Bukannya melepaskan jeratan tangannya di leher sang adik, dirinya malah bertanya dan memerintahkan Gino memarahi dirinya. Sampai sosok yang lehernya tengah dijerat oleh Gian itu berhasil melepaskan kungkungan lengannya.

"Hah? Gimana-gimana? Kakak mau Gino marahin?" Gino menatap terkejut ke arah Gian yang sedang menatap serius ke arah dirinya. Memberi tahu kepada dirinya bahwa Gian tidak sedang main-main atas perkataannya tersebut.

"Iya, coba marah. Pura-pura juga nggak papa, asal tunjukin aja muka marah kamu itu ke Kakak."

Gino menggeleng, "Nggak bisa."

"Bisa, cepetan. Marahin Kakak coba," titah Gian sekali lagi. Rasa penasaran yang ada di dalam dirinya sungguh sudah tidak bisa terbendung lagi. Ingin rasanya melihat amarah adik kembarnya yang penyabar itu muncul.

Bahkan Gian rela sekali jika Gino membentak hingga memaki dirinya. Ayolah, ia hanya sangat penasaran.
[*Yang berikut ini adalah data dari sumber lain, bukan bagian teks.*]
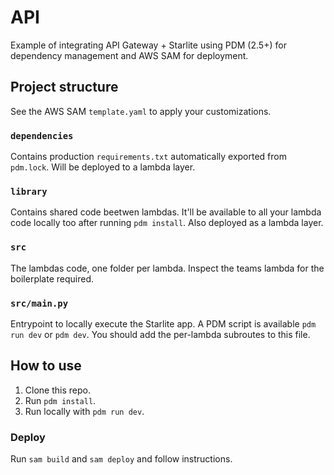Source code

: # API

Example of integrating API Gateway + Starlite using PDM (2.5+) for dependency management and AWS SAM for deployment.

## Project structure

See the AWS SAM `template.yaml` to apply your customizations.

### `dependencies`

Contains production `requirements.txt` automatically exported from `pdm.lock`. Will be deployed to a lambda layer.

### `library`

Contains shared code beetwen lambdas. It'll be available to all your lambda code locally too after running `pdm install`. Also deployed as a lambda layer.

### `src`

The lambdas code, one folder per lambda. Inspect the teams lambda for the boilerplate required.

### `src/main.py`

Entrypoint to locally execute the Starlite app. A PDM script is available `pdm run dev` or `pdm dev`. You should add the per-lambda subroutes to this file.

## How to use

1. Clone this repo.
2. Run `pdm install`.
3. Run locally with `pdm run dev`.

### Deploy

Run `sam build` and `sam deploy` and follow instructions.
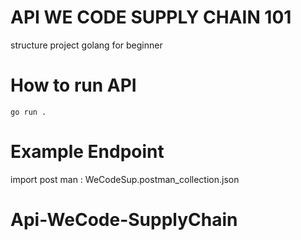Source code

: # API WE CODE SUPPLY CHAIN 101
structure project golang for beginner

# How to run API
``
go run .
``

# Example Endpoint 
import post man : WeCodeSup.postman_collection.json


 
# Api-WeCode-SupplyChain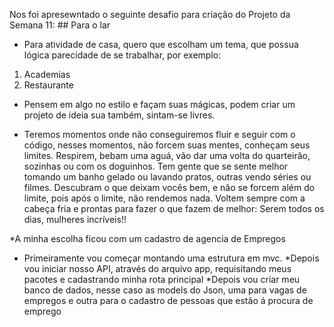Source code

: Nos foi apresewntado o seguinte desafio para criação do Projeto da Semana 11: ## Para o lar

* Para atividade de casa, quero que escolham um tema, que possua lógica parecidade de se trabalhar, por exemplo:

1. Academias
2. Restaurante

- Pensem em algo no estilo e façam suas mágicas, podem criar um projeto de ideia sua também, sintam-se livres.


* Teremos momentos onde não conseguiremos fluir e seguir com o código, nesses momentos, não forcem suas mentes, conheçam seus limites. Respirem, bebam uma aguá, vão dar uma volta do quarteirão, sozinhas ou com os doguinhos. Tem gente que se sente melhor tomando um banho gelado ou lavando pratos, outras vendo séries ou filmes. Descubram o que deixam vocês bem, e não se forcem além do limite, pois após o limite, não rendemos nada. Voltem sempre com a cabeça fria e prontas para fazer o que fazem de melhor: Serem todos os dias, mulheres incríveis!!

*A minha escolha ficou com um cadastro de agencia de Empregos

* Primeiramente vou começar montando uma estrutura em mvc.
*Depois vou iniciar nosso API, através do arquivo app, requisitando meus pacotes e cadastrando minha rota principal
*Depois vou criar meu banco de dados, nesse caso as models do Json, uma para vagas de empregos e outra para o cadastro de pessoas que estão á procura de emprego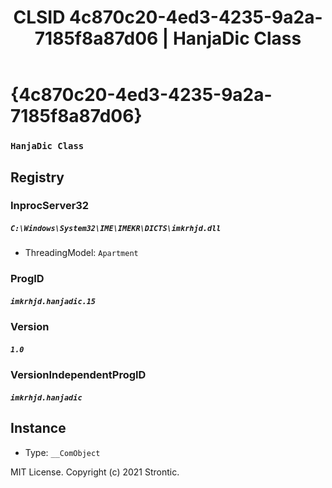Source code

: ﻿---
title: "CLSID 4c870c20-4ed3-4235-9a2a-7185f8a87d06 | HanjaDic Class"
excerpt: What is COM-Object CLSID 4c870c20-4ed3-4235-9a2a-7185f8a87d06?
---

# {4c870c20-4ed3-4235-9a2a-7185f8a87d06}

### `HanjaDic Class`

## Registry


### InprocServer32

##### `C:\Windows\System32\IME\IMEKR\DICTS\imkrhjd.dll`
* ThreadingModel: `Apartment`

### ProgID

##### `imkrhjd.hanjadic.15`

### Version

##### `1.0`

### VersionIndependentProgID

##### `imkrhjd.hanjadic`

## Instance

* Type: `__ComObject`

MIT License. Copyright (c) 2021 Strontic.


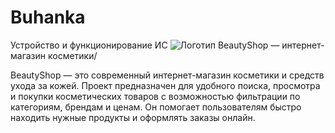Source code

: # Buhanka
Устройство и функционирование ИС
![Логотип](https://octodex.github.com/images/orderedlistocat.png "Логотип GitHub")
BeautyShop — интернет-магазин косметики/


BeautyShop — это современный интернет-магазин косметики и средств ухода за кожей. Проект предназначен для удобного поиска, просмотра и покупки косметических товаров с возможностью фильтрации по категориям, брендам и ценам. Он помогает пользователям быстро находить нужные продукты и оформлять заказы онлайн.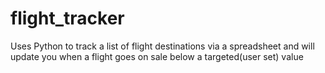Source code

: # flight_tracker
Uses Python to track a list of flight destinations via a spreadsheet and will update you when a flight goes on sale below a targeted(user set) value
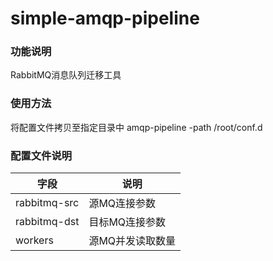 # simple-amqp-pipeline

### 功能说明
RabbitMQ消息队列迁移工具

### 使用方法
将配置文件拷贝至指定目录中
amqp-pipeline -path /root/conf.d


### 配置文件说明

| 字段           | 说明          |
|--------------|-------------|
| rabbitmq-src | 源MQ连接参数     |
| rabbitmq-dst | 目标MQ连接参数    |
| workers      | 源MQ并发读取数量   |
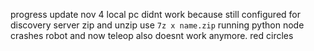 progress update nov 4
local pc didnt work because still configured for discovery server
zip and unzip use `7z x name.zip`
running python node crashes robot
and now teleop also doesnt work anymore. red circles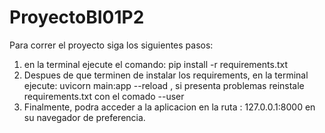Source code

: # ProyectoBI01P2

Para correr el proyecto siga los siguientes pasos:
1. en la terminal ejecute el comando: pip install -r requirements.txt
2. Despues de que terminen de instalar los requirements, en la terminal ejecute: uvicorn main:app --reload , si presenta problemas reinstale requirements.txt con el comado --user
3. Finalmente, podra acceder a la aplicacion en la ruta : 127.0.0.1:8000 en su navegador de preferencia.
"Oke," Dengan keraguan yang besar, Gino lebih memilih menuruti ucapan sang Kakak daripada memulai perdebatan tak berujung. 
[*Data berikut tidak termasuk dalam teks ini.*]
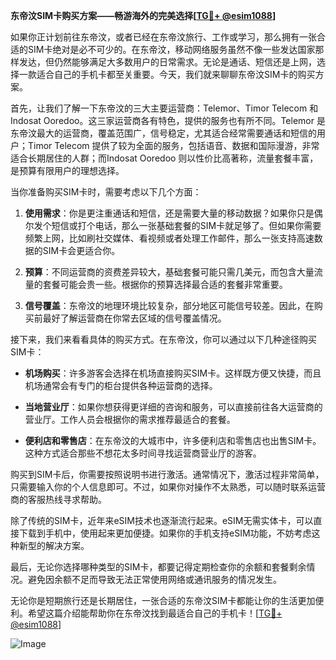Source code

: **东帝汶SIM卡购买方案——畅游海外的完美选择[[TG💪+ @esim1088](https://t.me/s/esim1088)]**

如果你正计划前往东帝汶，或者已经在东帝汶旅行、工作或学习，那么拥有一张合适的SIM卡绝对是必不可少的。在东帝汶，移动网络服务虽然不像一些发达国家那样发达，但仍然能够满足大多数用户的日常需求。无论是通话、短信还是上网，选择一款适合自己的手机卡都至关重要。今天，我们就来聊聊东帝汶SIM卡的购买方案。

首先，让我们了解一下东帝汶的三大主要运营商：Telemor、Timor Telecom 和 Indosat Ooredoo。这三家运营商各有特色，提供的服务也有所不同。Telemor 是东帝汶最大的运营商，覆盖范围广，信号稳定，尤其适合经常需要通话和短信的用户；Timor Telecom 提供了较为全面的服务，包括语音、数据和国际漫游，非常适合长期居住的人群；而Indosat Ooredoo 则以性价比高著称，流量套餐丰富，是预算有限用户的理想选择。

当你准备购买SIM卡时，需要考虑以下几个方面：

1. **使用需求**：你是更注重通话和短信，还是需要大量的移动数据？如果你只是偶尔发个短信或打个电话，那么一张基础套餐的SIM卡就足够了。但如果你需要频繁上网，比如刷社交媒体、看视频或者处理工作邮件，那么一张支持高速数据的SIM卡会更适合你。

2. **预算**：不同运营商的资费差异较大，基础套餐可能只需几美元，而包含大量流量的套餐可能会贵一些。根据你的预算选择最合适的套餐非常重要。

3. **信号覆盖**：东帝汶的地理环境比较复杂，部分地区可能信号较差。因此，在购买前最好了解运营商在你常去区域的信号覆盖情况。

接下来，我们来看看具体的购买方式。在东帝汶，你可以通过以下几种途径购买SIM卡：

- **机场购买**：许多游客会选择在机场直接购买SIM卡。这样既方便又快捷，而且机场通常会有专门的柜台提供各种运营商的选择。
  
- **当地营业厅**：如果你想获得更详细的咨询和服务，可以直接前往各大运营商的营业厅。工作人员会根据你的需求推荐最适合的套餐。

- **便利店和零售店**：在东帝汶的大城市中，许多便利店和零售店也出售SIM卡。这种方式适合那些不想花太多时间寻找运营商营业厅的游客。

购买到SIM卡后，你需要按照说明书进行激活。通常情况下，激活过程非常简单，只需要输入你的个人信息即可。不过，如果你对操作不太熟悉，可以随时联系运营商的客服热线寻求帮助。

除了传统的SIM卡，近年来eSIM技术也逐渐流行起来。eSIM无需实体卡，可以直接下载到手机中，使用起来更加便捷。如果你的手机支持eSIM功能，不妨考虑这种新型的解决方案。

最后，无论你选择哪种类型的SIM卡，都要记得定期检查你的余额和套餐剩余情况。避免因余额不足而导致无法正常使用网络或通讯服务的情况发生。

无论你是短期旅行还是长期居住，一张合适的东帝汶SIM卡都能让你的生活更加便利。希望这篇介绍能帮助你在东帝汶找到最适合自己的手机卡！[[TG💪+ @esim1088](https://t.me/s/esim1088)] 

![Image](https://i.postimg.cc/4NQfJmqS/Snipaste-2025-05-13-00-14-12.png)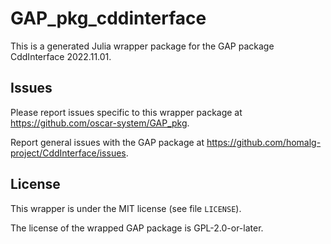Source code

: # GAP_pkg_cddinterface

This is a generated Julia wrapper package for the GAP package CddInterface 2022.11.01.

## Issues

Please report issues specific to this wrapper package at <https://github.com/oscar-system/GAP_pkg>.

Report general issues with the GAP package at <https://github.com/homalg-project/CddInterface/issues>.

## License

This wrapper is under the MIT license (see file `LICENSE`).

The license of the wrapped GAP package is GPL-2.0-or-later.
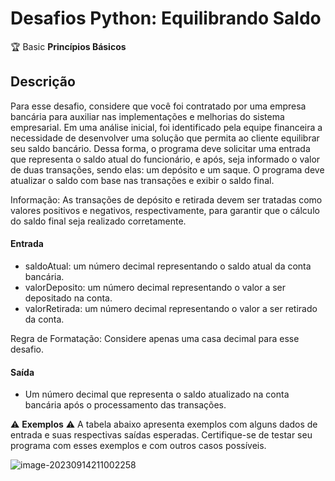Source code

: # Desafios Python: Equilibrando Saldo

🏆 Basic **Princípios Básicos**

## Descrição

Para esse desafio, considere que você foi contratado por uma empresa bancária para auxiliar nas implementações e melhorias do sistema empresarial. Em uma análise inicial, foi identificado pela equipe financeira a necessidade de desenvolver uma solução que permita ao cliente equilibrar seu saldo bancário. Dessa forma, o programa deve solicitar uma entrada que representa o saldo atual do funcionário, e após, seja informado o valor de duas transações, sendo elas: um depósito e um saque. O programa deve atualizar o saldo com base nas transações e exibir o saldo final.

Informação: As transações de depósito e retirada devem ser tratadas como valores positivos e negativos, respectivamente, para garantir que o cálculo do saldo final seja realizado corretamente.

#### Entrada

* saldoAtual: um número decimal representando o saldo atual da conta bancária.
* valorDeposito: um número decimal representando o valor a ser depositado na conta.
* valorRetirada: um número decimal representando o valor a ser retirado da conta.

Regra de Formatação: Considere apenas uma casa decimal para esse desafio.

#### Saída

* Um número decimal que representa o saldo atualizado na conta bancária após o processamento das transações.

⚠ **Exemplos** ⚠
A tabela abaixo apresenta exemplos com alguns dados de entrada e suas respectivas saídas esperadas. Certifique-se de testar seu programa com esses exemplos e com outros casos possíveis.

![image-20230914211002258](C:\Users\User\AppData\Roaming\Typora\typora-user-images\image-20230914211002258.png)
Di lain sisi, Gina yang sedari tadi memerhatikan dengan sesekali tertawa melihat interaksi kedua kakak kembarnya, mulai menunjukkan rasa penasaran dan juga ketertarikan atas apa yang diminta Gian kepada Gino.

Kapan lagi ia melihat Gino marah, apalagi yang jadi objek kemarahan Gino untuk pertama kalinya adalah kakak kembar mereka sendiri. Sangat menarik.

Gino menarik nafas dalam, kemudian menghembuskan nafasnya dengan mata yang tertutup menghadap Gian. Pada saat kedua kelopak matanya terbuka, tatapan tajam nan menusuk dari manik hitamnya berhasil membuat Gian merinding.

Kedua tangan Gino mengepal di samping tubuhnya, bahunya menegang seiring dengan berjalannya waktu.

Kedua sisi bibirnya terbuka, siap melontarkan kalimat yang menunjukkan sebuah kemarahan yang besar. Dan kata-kata selanjutnya membuat Gian maupun Gina terperangah tak percaya.

"Gina ... gimana caranya marah?" Suara lembut itu sukses menghancurkan semua ekspektasi kedua saudara kembarnya. Gino berjalan menuju ke arah Gina, ia duduk di samping tempat tidur sembari menatap Gian pasrah.

Raut wajah tidak percaya dari Gian, ia lemparkan ke arah Gino. Bagaimana bisa adiknya ini malah bertanya bagaimana caranya marah kepada Gina?

"Kak, tolong jangan nyuruh Gino buat marah lagi, apalagi objek yang disuruh orang yang beneran aku sama Gina hormati. Lagian Kak Gian nggak salah apa-apa, kan?" tutur remaja laki-laki itu lembut.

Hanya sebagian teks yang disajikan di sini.